Photography marketing is all about mastering the subtle art of communication (not nearly as hard as it sounds, nor as hard as some people make it out to be), but an important (nay, VITAL) message for your prospect must be:
Photography is my passion…
Clearly, no one will hire a professional photographer who hates doing their job or makes it glaringly obvious that they can’t stand working with people…
For example, how many clients would relish the idea of working with a photographer with no artistic soul, is indifferent to photography, or couldn’t care less whether or not the photographs turned out well?
It should go without saying, then, that a passion for photography is a big asset in this business, and I have no doubt that you have it, otherwise why would you deliberately choose photography as a profession?
After all, there are many ways to earn more than what the average photographer makes, right?
So, if passion is that important, why do so many photographers fail to effectively communicate that fact to their audience?
Photography Is My Passion: The Fiction
Part of the answer is that too many photographers assume that their burning passion for photography is so obvious that it should go without saying…
I can certainly understand how that happens…
It’s totally natural, especially given what I just said at the beginning of this article.
But, this subject is one of those “obvious” things that really does need to be stated.
I mean, how often have you encountered a piece of information that was not at all obvious before you knew it, but which felt blindingly (almost embarrassingly) so after you heard it?
Have you ever caught yourself saying something like, “Why did I not see that before?

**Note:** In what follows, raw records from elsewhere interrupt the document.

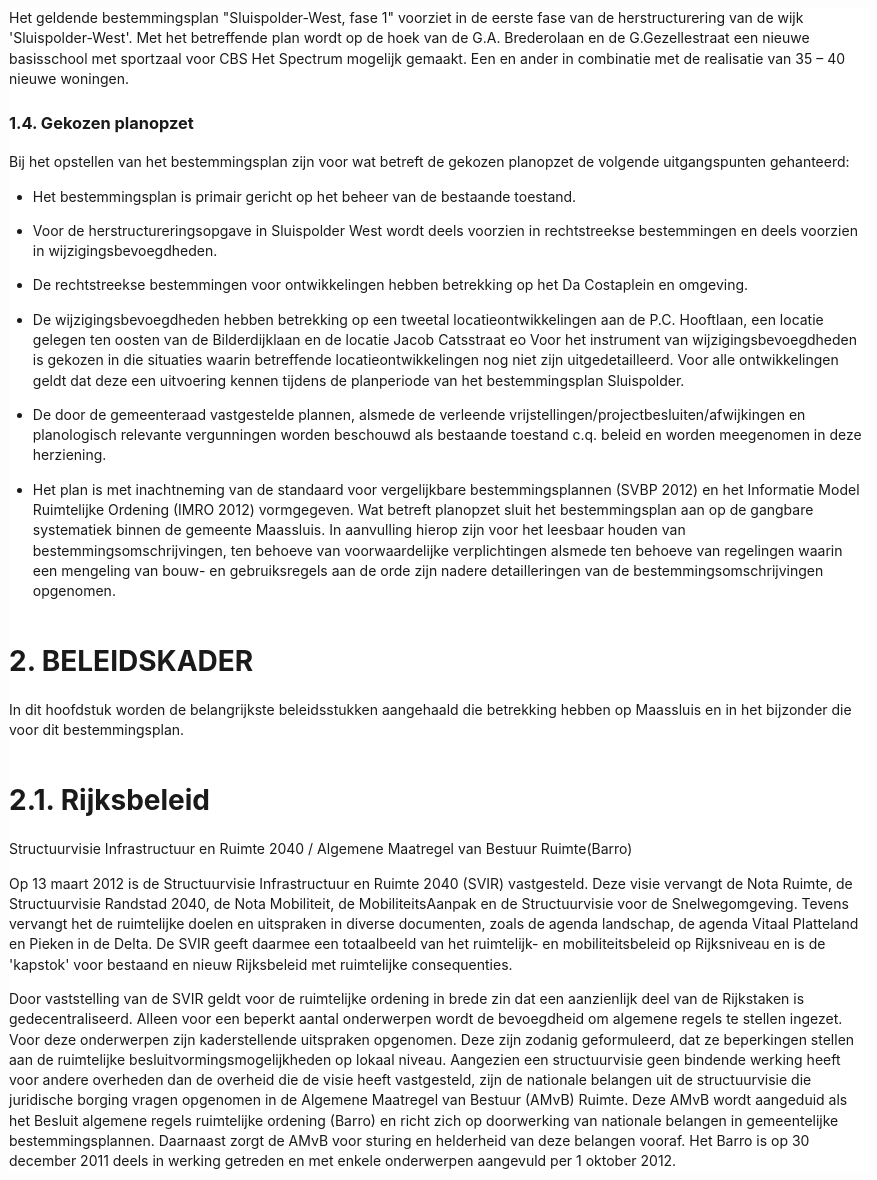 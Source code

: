 Het geldende bestemmingsplan "Sluispolder-West, fase 1" voorziet in de eerste fase van de herstructurering van de wijk 'Sluispolder-West'. Met het betreffende plan wordt op de hoek van de G.A. Brederolaan en de G.Gezellestraat een nieuwe basisschool met sportzaal voor CBS Het Spectrum mogelijk gemaakt. Een en ander in combinatie met de realisatie van 35 – 40 nieuwe woningen.

### **1.4. Gekozen planopzet**

Bij het opstellen van het bestemmingsplan zijn voor wat betreft de gekozen planopzet de volgende uitgangspunten gehanteerd:

- Het bestemmingsplan is primair gericht op het beheer van de bestaande toestand.
- Voor de herstructureringsopgave in Sluispolder West wordt deels voorzien in rechtstreekse bestemmingen en deels voorzien in wijzigingsbevoegdheden.
- De rechtstreekse bestemmingen voor ontwikkelingen hebben betrekking op het Da Costaplein en omgeving.

- De wijzigingsbevoegdheden hebben betrekking op een tweetal locatieontwikkelingen aan de P.C. Hooftlaan, een locatie gelegen ten oosten van de Bilderdijklaan en de locatie Jacob Catsstraat eo Voor het instrument van wijzigingsbevoegdheden is gekozen in die situaties waarin betreffende locatieontwikkelingen nog niet zijn uitgedetailleerd. Voor alle ontwikkelingen geldt dat deze een uitvoering kennen tijdens de planperiode van het bestemmingsplan Sluispolder.
- De door de gemeenteraad vastgestelde plannen, alsmede de verleende vrijstellingen/projectbesluiten/afwijkingen en planologisch relevante vergunningen worden beschouwd als bestaande toestand c.q. beleid en worden meegenomen in deze herziening.
- Het plan is met inachtneming van de standaard voor vergelijkbare bestemmingsplannen (SVBP 2012) en het Informatie Model Ruimtelijke Ordening (IMRO 2012) vormgegeven. Wat betreft planopzet sluit het bestemmingsplan aan op de gangbare systematiek binnen de gemeente Maassluis. In aanvulling hierop zijn voor het leesbaar houden van bestemmingsomschrijvingen, ten behoeve van voorwaardelijke verplichtingen alsmede ten behoeve van regelingen waarin een mengeling van bouw- en gebruiksregels aan de orde zijn nadere detailleringen van de bestemmingsomschrijvingen opgenomen.

# **2. BELEIDSKADER**

In dit hoofdstuk worden de belangrijkste beleidsstukken aangehaald die betrekking hebben op Maassluis en in het bijzonder die voor dit bestemmingsplan.

# **2.1. Rijksbeleid**

Structuurvisie Infrastructuur en Ruimte 2040 / Algemene Maatregel van Bestuur Ruimte(Barro)

Op 13 maart 2012 is de Structuurvisie Infrastructuur en Ruimte 2040 (SVIR) vastgesteld. Deze visie vervangt de Nota Ruimte, de Structuurvisie Randstad 2040, de Nota Mobiliteit, de MobiliteitsAanpak en de Structuurvisie voor de Snelwegomgeving. Tevens vervangt het de ruimtelijke doelen en uitspraken in diverse documenten, zoals de agenda landschap, de agenda Vitaal Platteland en Pieken in de Delta. De SVIR geeft daarmee een totaalbeeld van het ruimtelijk- en mobiliteitsbeleid op Rijksniveau en is de 'kapstok' voor bestaand en nieuw Rijksbeleid met ruimtelijke consequenties.

Door vaststelling van de SVIR geldt voor de ruimtelijke ordening in brede zin dat een aanzienlijk deel van de Rijkstaken is gedecentraliseerd. Alleen voor een beperkt aantal onderwerpen wordt de bevoegdheid om algemene regels te stellen ingezet. Voor deze onderwerpen zijn kaderstellende uitspraken opgenomen. Deze zijn zodanig geformuleerd, dat ze beperkingen stellen aan de ruimtelijke besluitvormingsmogelijkheden op lokaal niveau. Aangezien een structuurvisie geen bindende werking heeft voor andere overheden dan de overheid die de visie heeft vastgesteld, zijn de nationale belangen uit de structuurvisie die juridische borging vragen opgenomen in de Algemene Maatregel van Bestuur (AMvB) Ruimte. Deze AMvB wordt aangeduid als het Besluit algemene regels ruimtelijke ordening (Barro) en richt zich op doorwerking van nationale belangen in gemeentelijke bestemmingsplannen. Daarnaast zorgt de AMvB voor sturing en helderheid van deze belangen vooraf. Het Barro is op 30 december 2011 deels in werking getreden en met enkele onderwerpen aangevuld per 1 oktober 2012.
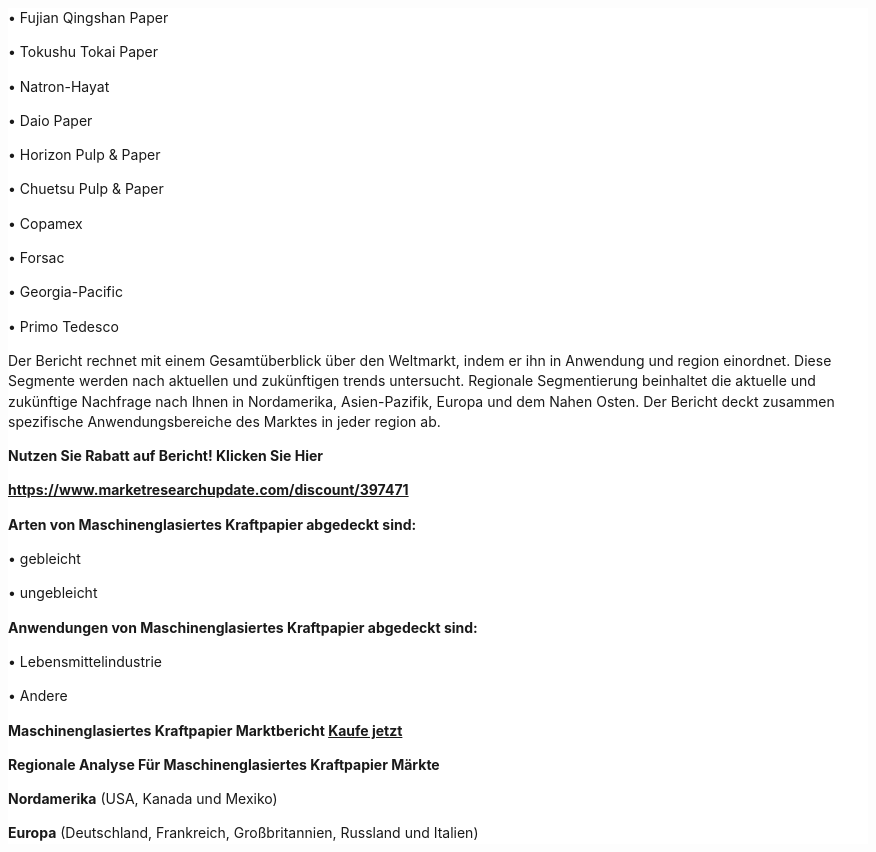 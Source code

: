 • Fujian Qingshan Paper

• Tokushu Tokai Paper

• Natron-Hayat

• Daio Paper

• Horizon Pulp & Paper

• Chuetsu Pulp & Paper

• Copamex

• Forsac

• Georgia-Pacific

• Primo Tedesco

Der Bericht rechnet mit einem Gesamtüberblick über den Weltmarkt, indem er ihn in Anwendung und region einordnet. Diese Segmente werden nach aktuellen und zukünftigen trends untersucht. Regionale Segmentierung beinhaltet die aktuelle und zukünftige Nachfrage nach Ihnen in Nordamerika, Asien-Pazifik, Europa und dem Nahen Osten. Der Bericht deckt zusammen spezifische Anwendungsbereiche des Marktes in jeder region ab.



<strong>Nutzen Sie Rabatt auf Bericht! Klicken Sie Hier
</strong>

<strong><a href=https://www.marketresearchupdate.com/discount/397471>https://www.marketresearchupdate.com/discount/397471</b></u></font></strong></a>



<strong>Arten von Maschinenglasiertes Kraftpapier abgedeckt sind:</strong>

• gebleicht

• ungebleicht



<strong>Anwendungen von Maschinenglasiertes Kraftpapier abgedeckt sind:</strong>

• Lebensmittelindustrie

• Andere



<strong>Maschinenglasiertes Kraftpapier Marktbericht <a href=https://www.marketresearchupdate.com/buynow/397471>Kaufe jetzt</a></strong>



<strong>Regionale Analyse Für Maschinenglasiertes Kraftpapier Märkte</strong>



<strong>Nordamerika</strong> (USA, Kanada und Mexiko)



<strong>Europa</strong> (Deutschland, Frankreich, Großbritannien, Russland und Italien)

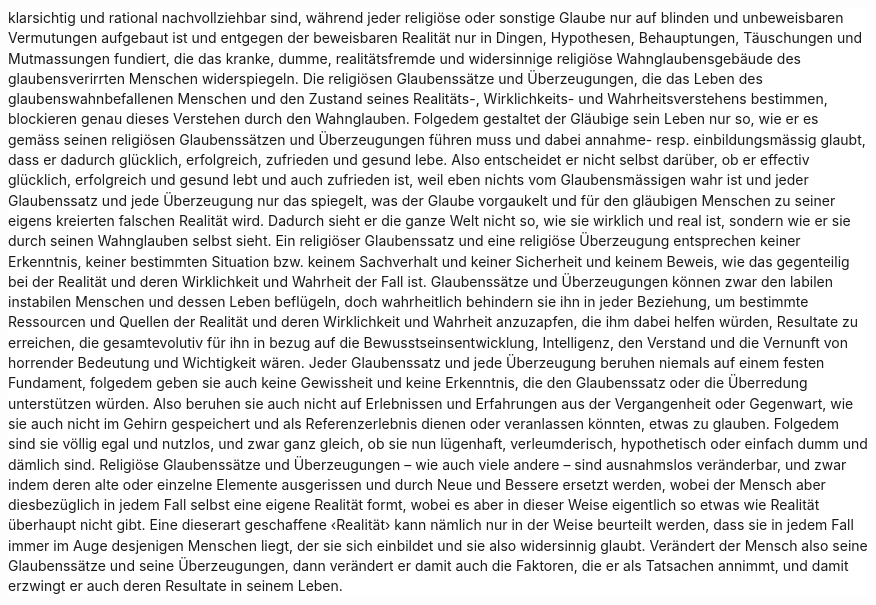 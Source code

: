 klarsichtig und rational nachvollziehbar sind, während jeder religiöse oder sonstige Glaube nur auf blinden
und unbeweisbaren Vermutungen aufgebaut ist und entgegen der beweisbaren Realität nur in Dingen, Hypothesen, Behauptungen, Täuschungen und Mutmassungen fundiert, die das kranke, dumme, realitätsfremde
und widersinnige religiöse Wahnglaubensgebäude des glaubensverirrten Menschen widerspiegeln.
Die religiösen Glaubenssätze und Überzeugungen, die das Leben des glaubenswahnbefallenen Menschen und
den Zustand seines Realitäts-, Wirklichkeits- und Wahrheitsverstehens bestimmen, blockieren genau dieses
Verstehen durch den Wahnglauben. Folgedem gestaltet der Gläubige sein Leben nur so, wie er es gemäss
seinen religiösen Glaubenssätzen und Überzeugungen führen muss und dabei annahme- resp. einbildungsmässig glaubt, dass er dadurch glücklich, erfolgreich, zufrieden und gesund lebe. Also entscheidet er nicht
selbst darüber, ob er effectiv glücklich, erfolgreich und gesund lebt und auch zufrieden ist, weil eben nichts
vom Glaubensmässigen wahr ist und jeder Glaubenssatz und jede Überzeugung nur das spiegelt, was der
Glaube vorgaukelt und für den gläubigen Menschen zu seiner eigens kreierten falschen Realität wird. Dadurch sieht er die ganze Welt nicht so, wie sie wirklich und real ist, sondern wie er sie durch seinen Wahnglauben
selbst sieht.
Ein religiöser Glaubenssatz und eine religiöse Überzeugung entsprechen keiner Erkenntnis, keiner bestimmten
Situation bzw. keinem Sachverhalt und keiner Sicherheit und keinem Beweis, wie das gegenteilig bei der
Realität und deren Wirklichkeit und Wahrheit der Fall ist. Glaubenssätze und Überzeugungen können zwar
den labilen instabilen Menschen und dessen Leben beflügeln, doch wahrheitlich behindern sie ihn in jeder
Beziehung, um bestimmte Ressourcen und Quellen der Realität und deren Wirklichkeit und Wahrheit
anzuzapfen, die ihm dabei helfen würden, Resultate zu erreichen, die gesamtevolutiv für ihn in bezug auf
die Bewusstseinsentwicklung, Intelligenz, den Verstand und die Vernunft von horrender Bedeutung und
Wichtigkeit wären.
Jeder Glaubenssatz und jede Überzeugung beruhen niemals auf einem festen Fundament, folgedem geben
sie auch keine Gewissheit und keine Erkenntnis, die den Glaubenssatz oder die Überredung unterstützen
würden. Also beruhen sie auch nicht auf Erlebnissen und Erfahrungen aus der Vergangenheit oder Gegenwart, wie sie auch nicht im Gehirn gespeichert und als Referenzerlebnis dienen oder veranlassen könnten,
etwas zu glauben. Folgedem sind sie völlig egal und nutzlos, und zwar ganz gleich, ob sie nun lügenhaft, verleumderisch, hypothetisch oder einfach dumm und dämlich sind.
Religiöse Glaubenssätze und Überzeugungen – wie auch viele andere – sind ausnahmslos veränderbar, und
zwar indem deren alte oder einzelne Elemente ausgerissen und durch Neue und Bessere ersetzt werden, wobei
der Mensch aber diesbezüglich in jedem Fall selbst eine eigene Realität formt, wobei es aber in dieser Weise
eigentlich so etwas wie Realität überhaupt nicht gibt. Eine dieserart geschaffene ‹Realität› kann nämlich nur
in der Weise beurteilt werden, dass sie in jedem Fall immer im Auge desjenigen Menschen liegt, der sie sich
einbildet und sie also widersinnig glaubt. Verändert der Mensch also seine Glaubenssätze und seine Überzeugungen, dann verändert er damit auch die Faktoren, die er als Tatsachen annimmt, und damit erzwingt
er auch deren Resultate in seinem Leben.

It seems so bloody obvious now you mention it!”
I know I have, on many occasions.
Hindsight and awareness are wonderful, aren’t they?
Given the existence of such non-obvious things, here are a few interesting — commonly-accepted-as-true — “fictions” about communicating the fact that photography is your passion:
- Prospective clients will see my photography and instantly know that I’m passionate about what I do…
- A pretty website, designed with style (or whatever passes for the latest flavor of the month week), shows that I have a true passion for creativity…
- All I have to do is say “photography is my biggest passion” on my about page…
- A slideshow with a wide selection of my images is more than enough to show off my artistic passion…
- A blog post with 30+ photographs will blow their socks off and leave them in no doubt at all that passion is a key part of my work…
- I’m a photographer, so why wouldn’t photography be my passion?
There are lots more, but I’m sure you get the idea.
When we stop to really think about it (and I’m famous these days for questioning everything to the point of being annoying), our photographic passion may not be quite as obvious as we thought.
Time to dive into this in more detail…
What Sr. Thomas Watson Said About Business Passion
To be successful, you have to have your heart in your business, and your business in your heart…
Do you do a certain type of photography simply because you think you should, or because that’s where the money seems to be?
A good example of this is people getting into wedding photography because they see so many others doing it and it looks like low-hanging fruit for anyone just starting out as a professional photographer.
But there’s a big trap because your passion for the business will certainly be eroded over time if your heart isn’t truly in what you’re doing.
Instead, be courageous enough to follow the specialty you’re most passionate about and do everything you can to turn it into a profitable and healthy business.
An Experiment: One You CAN Try At Home
When you have a few minutes, try this very simple experiment (seriously, I dare you).
Find a client or acquaintance, ideally someone not emotionally connected to you, and ask them this question:
I like to think that photography is my passion. What does that statement mean to you?
The most common answer you’re likely to get is, “well, it means you love your job”, which is not at all the whole story, is it?
You and I both know there’s a lot more to it than just that!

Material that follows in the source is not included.